* _THE TASK_
Report every line in the listing below where the string "asking" shows up.

* _THE INPUT_

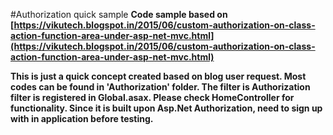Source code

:#Authorization quick sample
**Code sample based on [https://vikutech.blogspot.in/2015/06/custom-authorization-on-class-action-function-area-under-asp-net-mvc.html](https://vikutech.blogspot.in/2015/06/custom-authorization-on-class-action-function-area-under-asp-net-mvc.html)**

**This is just a quick concept created based on blog user request. Most codes can be found in 'Authorization' folder. The filter is Authorization filter is registered in Global.asax. Please check HomeController for functionality. Since it is built upon Asp.Net Authorization, need to sign up with in application before testing.**
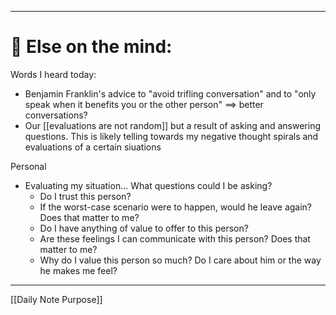 
---
# 📝 Else on the mind:

Words I heard today:
- Benjamin Franklin's advice to "avoid trifling conversation" and to "only speak when it benefits you or the other person" ==> better conversations?
- Our [[evaluations are not random]] but a result of asking and answering questions. This is likely telling towards my negative thought spirals and evaluations of a certain siuations

Personal
- Evaluating my situation... What questions could I be asking?
	- Do I trust this person?
	- If the worst-case scenario were to happen, would he leave again? Does that matter to me?
	- Do I have anything of value to offer to this person? 
	- Are these feelings I can communicate with this person? Does that matter to me?
	- Why do I value this person so much? Do I care about him or the way he makes me feel?
---

[[Daily Note Purpose]]
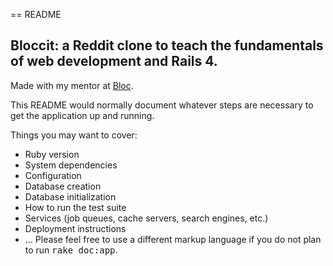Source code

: == README
## Bloccit: a Reddit clone to teach the fundamentals of web development and Rails 4.

Made with my mentor at [Bloc](http://bloc.io).


This README would normally document whatever steps are necessary to get the
application up and running.

Things you may want to cover:

* Ruby version
* System dependencies
* Configuration
* Database creation
* Database initialization
* How to run the test suite
* Services (job queues, cache servers, search engines, etc.)
* Deployment instructions
* ...
Please feel free to use a different markup language if you do not plan to run
<tt>rake doc:app</tt>.




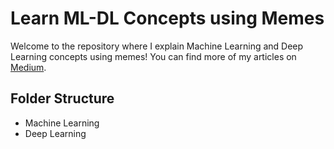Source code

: 
# Learn ML-DL Concepts using Memes

Welcome to the repository where I explain Machine Learning and Deep Learning concepts using memes! You can find more of my articles on [Medium](https://medium.com/@sayemuzzamansiam).

## Folder Structure
- Machine Learning
- Deep Learning
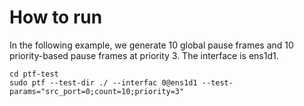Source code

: # How to run

In the following example, we generate 10 global pause frames and 10 priority-based pause frames at priority 3. The interface is ens1d1.

<pre><code>cd ptf-test
sudo ptf --test-dir ./ --interfac 0@ens1d1 --test-params="src_port=0;count=10;priority=3"
</code></pre>
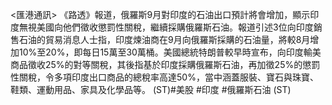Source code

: <匯港通訊>    《路透》報道，俄羅斯9月對印度的石油出口預計將會增加，顯示印度無視美國向他們徵收懲罰性關稅，繼續採購俄羅斯石油。報道引述3位向印度銷售石油的貿易消息人士指，印度煉油商在9月向俄羅斯採購的石油量，將較8月增加10%至20%，即每日15萬至30萬桶。美國總統特朗普較早時宣布，向印度輸美商品徵收25%的對等關稅，其後指基於印度採購俄羅斯石油，再加徵25%的懲罰性關稅，令多項印度出口商品的總稅率高達50%，當中涵蓋服裝、寶石與珠寶、鞋類、運動用品、家具及化學品等。 (ST)#美股  #印度  #俄羅斯石油 (ST)
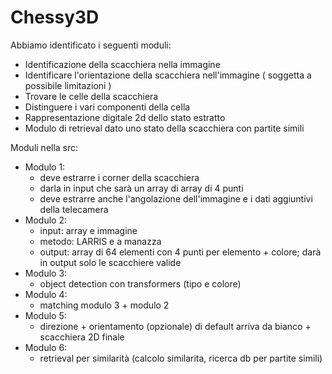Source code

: # Chessy3D

Abbiamo identificato i seguenti moduli:
- Identificazione della scacchiera nella immagine
- Identificare l'orientazione della scacchiera nell'immagine ( soggetta a possibile limitazioni )
- Trovare le celle della scacchiera
- Distinguere i vari componenti della cella
- Rappresentazione digitale 2d dello stato estratto
- Modulo di retrieval dato uno stato della scacchiera con partite simili


Moduli nella src:
- Modulo 1: 
  - deve estrarre i corner della scacchiera 
  - darla in input che sarà un array di array di 4 punti
  - deve estrarre anche l'angolazione dell'immagine e i dati aggiuntivi della telecamera
- Modulo 2:
  - input: array e immagine
  - metodo: LARRIS e a manazza
  - output: array di 64 elementi con 4 punti per elemento + colore; darà in output solo le scacchiere valide
- Modulo 3:
  - object detection con transformers (tipo e colore)
- Modulo 4:
  - matching modulo 3  + modulo 2
- Modulo 5:
  - direzione + orientamento (opzionale) di default arriva da bianco + scacchiera 2D finale
- Modulo 6: 
  - retrieval per similarità (calcolo similarita, ricerca db per partite simili)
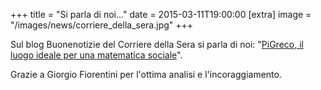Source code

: +++
title = "Si parla di noi..."
date = 2015-03-11T19:00:00
[extra]
image = "/images/news/corriere_della_sera.jpg"
+++

Sul blog Buonenotizie del Corriere della Sera si parla di noi: "[PiGreco, il luogo ideale per una matematica sociale][1]".

Grazie a Giorgio Fiorentini per l'ottima analisi e l'incoraggiamento.

[1]: http://buonenotizie.corriere.it/2015/03/11/pigreco-il-luogo-ideale-per-una-matematica-sociale/#more-6180
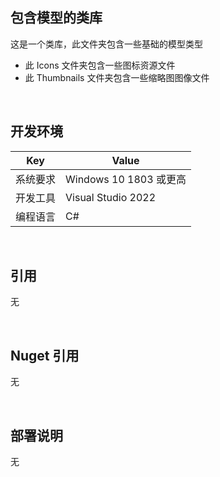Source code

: ## 包含模型的类库
 
这是一个类库，此文件夹包含一些基础的模型类型
- 此 Icons 文件夹包含一些图标资源文件
- 此 Thumbnails 文件夹包含一些缩略图图像文件


<br/>

## 开发环境

|Key|Value|
|---|---|
|系统要求| Windows 10 1803 或更高|
|开发工具|Visual Studio 2022|
|编程语言|C#|


<br/>

## 引用

无


<br/>

## Nuget 引用

无


<br/>

## 部署说明

无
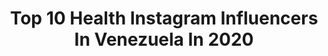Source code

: ---
title: Top 10 Health Instagram Influencers In Venezuela In 2020
description: >-
  Find top health Instagram influencers in Venezuela in 2020. Most popular hashtags: #healthylifestyle #healthyfood #momlife.
platform: Instagram
hits: 59
text_top: Discover the most popular Instagram accounts on inBeat.
text_bottom: inBeat holds 59 Instagram influencers like this in Venezuela for you to work with.
profiles:
  - username: "cuidartesamarte"
    fullname: >-
      Andria Viloria Lubo
    bio: >-
      Holistic Health coach Inspirando Bienestar a través del amor lifestyle, skincare, wellness, travel, self-care ✨🌈🦋🧖🏽‍♀️🥰 Shop @nyotaskin
    location: "Venezuela"
    followers: 99448
    engagement: 396
    commentsToLikes: 0.132134
    id: ck5c6oaaa5ur00i11e4weo1ma
    verified: false
    hashtags: "#skincare, #cuidartesamarte, #beautyskinclub, #nutricionholistica"
  - username: "valenegron_"
    fullname: >-
      Valeria Negrón
    bio: >-
      Psicologia💗. @healthybyvale 🍎🥦.
    location: "Venezuela"
    followers: 2997
    engagement: 1777
    commentsToLikes: 0.090209
    id: ck15s3eq8b0ss0i19q6shs6gs
    verified: false
    hashtags: ""
  - username: "baki_aponte"
    fullname: >-
      Héctor
    bio: >-
      Hijo de Dios🙏🏽☝🏽 Health & Fitness Enthusiast🏃🏻‍♂️ “Todo lo puedo en Cristo que me fortalece”
    location: "Venezuela"
    followers: 11216
    engagement: 351
    commentsToLikes: 0.048831
    id: ck6u6gzi9fjgq0j71phn7qbve
    verified: false
    hashtags: ""
  - username: "lorenabodenski"
    fullname: >-
      Lorena
    bio: >-
      Eres la suma de la personas que ayudas a brillar. @chetenefrega.ve @adaicollection Beauty and Healthy life
    location: "Venezuela"
    followers: 45644
    engagement: 156
    commentsToLikes: 0.023459
    id: ck5cjiznuuti50i11dum5wpzj
    verified: false
    hashtags: "#fluye"
  - username: "health.yeaah"
    fullname: >-
      By ErikA Guillen.
    bio: >-
      🔜 functional training coach C.E.O @health.yeaah.food Plan de nutrición y Entrenamiento info al DM. Atleta @metabolicvenezuela Crossfitera 🏋️‍♂️
    location: "Venezuela"
    followers: 18541
    engagement: 409
    commentsToLikes: 0.034242
    id: ck6uce1tuf1zx0j7157m3nqe8
    verified: false
    hashtags: "#crossfitgirl, #healthylifestyle, #domingo, #beach"
  - username: "lalybreortiz"
    fullname: >-
      Laly Ortiz
    bio: >-
      🥑 Healthy Lover 🏋🏼‍♀️ Crossfiter 🍏 POSTRES SALUDABLES ¿Quieres comer dulce y no engordar? ⬇️ #Lidera9
    location: "Venezuela"
    followers: 6004
    engagement: 816
    commentsToLikes: 0.106297
    id: ck6tngevn9sgb0j71optsi41a
    verified: false
    hashtags: ""
  - username: "barbaraderegil"
    fullname: >-
      Barbara De Regil
    bio: >-
      Fundadora @lovingit_healthy 🎬 Actriz Todo Con Amor♥️🏳️‍🌈💜 Nada tiene Poder sobre TI✨ Tú eres el PODER SONRÍE 🇲🇽🎬 @cmxmexico RP🇺🇸@rafterman.media
    location: "Venezuela"
    followers: 7796201
    engagement: 358
    commentsToLikes: 0.006607
    id: ck135lrwb21ga0i19rn4715bf
    verified: true
    hashtags: "#rosariotijeras, #netflix, #momlife, #cuarentena"
  - username: "morellafitness"
    fullname: >-
      Morella Potolicchio Villalba
    bio: >-
      👣 #HealthyMom @bemorechiara 👩🏻‍🍳Chef Saludable Certificada 💡Content Creator & Recipe Developer 🍞Healthy Bakery @eatmorefit 🏆6ta BikiniWorldRanking 17’
    location: "Venezuela"
    followers: 41215
    engagement: 241
    commentsToLikes: 0.122747
    id: ck15sckg2cbp50i19o02ptrgu
    verified: false
    hashtags: "#healthylifestyle, #notellamf, #embarazosaludable, #momlife"
  - username: "healthylifehn"
    fullname: >-
      Healthy Lifestyle Girl🍋
    bio: >-
      Soy Elena Venegas, Hondureña, viviendo en balance. 🤱🏻Mamá de #Luciana 🐰 🏋🏻‍♀️Mi tienda @beautyfithn 💍Esposa de @edwinmunoz04
    location: "Venezuela"
    followers: 23820
    engagement: 591
    commentsToLikes: 0.197792
    id: ck6ub8s4o85fi0j7194b4dyai
    verified: false
    hashtags: "#healthylifehn, #familyiseverything, #fuerzahonduras"
  - username: "solimarpalencia"
    fullname: >-
      solymar palencia
    bio: >-
      PASION POR EL FITNESS ↔ ↪ATLETA SPNUTRITION MODELFITNESS ESTILO DE VIDA! SUPLEMENTOS DISPONIBLES
    location: "Venezuela"
    followers: 46746
    engagement: 217
    commentsToLikes: 0.150852
    id: ck5ch3fvbq1ep0i11vaj6qjub
    verified: false
    hashtags: "#valencia, #motivation, #chic, #spnutrition"
---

* _ANSWER SPACE_
- Our [[evaluations are not random]] but a result of asking and answering questions. This is likely telling towards my negative thought spirals and evaluations of a certain siuations
- Evaluating my situation... What questions could I be asking?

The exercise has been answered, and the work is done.